Modernism refers to the style and ideology of art produced between the 1860s and the 1970s.

As traditional art forms had become outdated due to industrialisation, the modernism art movement emerged in Western Europe out of a need to reject tradition and embrace the political, social, and economic change of the industrial age.

Modernism & Social Class

In stark opposition to their predecessors of the academic movement, the radical modernists, often referred to as “progressives”, were critical of political and religious institutions.

Regarding institutions as restrictive of individual liberty, they used their art to challenge all authority, reject conservative values and reflect the injustices of contemporary society.

Focusing on the plight of the poorer ranks and the smugness of the middle class, the progressive modernists painted pictures vividly showing the exploitation of the poor and the ills of a society caught up in the past. In doing so, they intended to educate the public on the Enlightenment ideals of freedom and equality.

The Avant-Garde Movement

Progressive modernism soon came to be referred to as the avant-garde movement. Modernists consciously rejected tradition and saw themselves as leaders of the future.

However, following the catastrophic failure of the First World War, the avant-garde’s faith in science and technology as a path to a better world was proved to be very wrong, prompting the emergence of the Dada movement and post-modernist modes of thought.

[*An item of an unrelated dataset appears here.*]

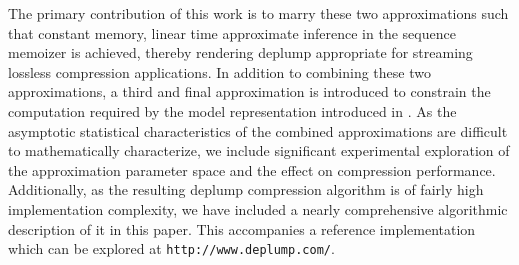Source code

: The primary contribution of this work is to marry these two approximations such that constant memory, linear time approximate inference in the sequence memoizer is achieved, thereby rendering deplump appropriate for streaming lossless compression applications.  In addition to combining these two approximations, a third and final approximation is introduced to constrain the computation required by the model representation introduced in  \citep{Gasthaus2011}. As the asymptotic statistical characteristics of the combined approximations are difficult to mathematically characterize, we include significant experimental exploration of the approximation parameter space and the effect on compression performance.  Additionally, as the resulting deplump compression algorithm is of fairly high implementation complexity, we have included a nearly comprehensive algorithmic description of it in this paper.  This accompanies a reference implementation which can be explored at \texttt{http://www.deplump.com/}.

Following their failure, the avant-garde movement became very liberal, placing an even stronger focus on freedom of expression and the demands of equality.

Evolution of Modernism

Soon it was pronounced that art should be produced not for the sake of the public, but for art’s sake.

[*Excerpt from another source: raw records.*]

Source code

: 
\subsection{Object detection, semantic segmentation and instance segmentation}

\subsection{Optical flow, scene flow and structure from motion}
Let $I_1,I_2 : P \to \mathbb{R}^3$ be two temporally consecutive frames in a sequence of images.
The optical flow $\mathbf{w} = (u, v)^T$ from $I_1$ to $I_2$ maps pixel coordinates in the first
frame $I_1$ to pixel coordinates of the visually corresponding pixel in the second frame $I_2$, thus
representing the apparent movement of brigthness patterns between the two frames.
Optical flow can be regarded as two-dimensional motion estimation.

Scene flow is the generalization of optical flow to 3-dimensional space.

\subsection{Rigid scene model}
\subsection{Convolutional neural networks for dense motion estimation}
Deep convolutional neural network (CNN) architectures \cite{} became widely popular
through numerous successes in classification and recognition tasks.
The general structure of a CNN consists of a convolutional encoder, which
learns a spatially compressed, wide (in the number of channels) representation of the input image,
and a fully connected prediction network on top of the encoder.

That said, they went strongly against the idea that art should be made to instruct, moralise, or delight, and it was soon spoken of in terms of colour, line, shape, space and composition.

It was argued that while the function of art is to preserve the values and sensibilities of humankind, it should try and detach itself from the wicked influences of the technological culture. Eventually this led to the notion of modernist art being practised entirely within a closed formalist sphere and separated from the real world.

As artists were seen to have the ability to express the finer things of modern life through a “purely visual” form of expression, modernism achieved a self-referential autonomy.

Art was soon seen to act as a tool from social betterment, thus it needed to be understood by as many people as possible.

With the “true” meaning behind the image deemed the most important aspect, some artists went to great lengths to search for this essence of art.

Noteworthy Modernist Artists

Distracting elements were stripped away from images, as in the work of Wassily Kandinsky, and basic elements were enhanced, as seen in Piet Mondrian’s approach in Composition A, 1923.

However, while many modernist artists were preoccupied with depicting truth through their art, abstraction was a path to another goal. It involved the stripping away of the material world and alluded to the world of spirit. The art of Pablo Picasso best epitomises this.

The Downfall of Modernism

Despite the success of progressive modernism in depicting truth and the essence of art, towards the end of the twentieth century, it became riddled with doubt as more conservative modernists fell under the influence of the church.

The modernists continued to see tradition and the past as stifling to the expression of freedom and following the events of World War Two, Vietnam and Cold War, it was seen to be flawed, corrupt and directionless. Their optimism in the future or any sort of future for mankind was increasingly difficult to maintain.

Though Modernism had almost become an obsolete form of expression, it did not die out completely, but instead paved the way for Postmodernism which was in many respects, a revision of modernist ideals.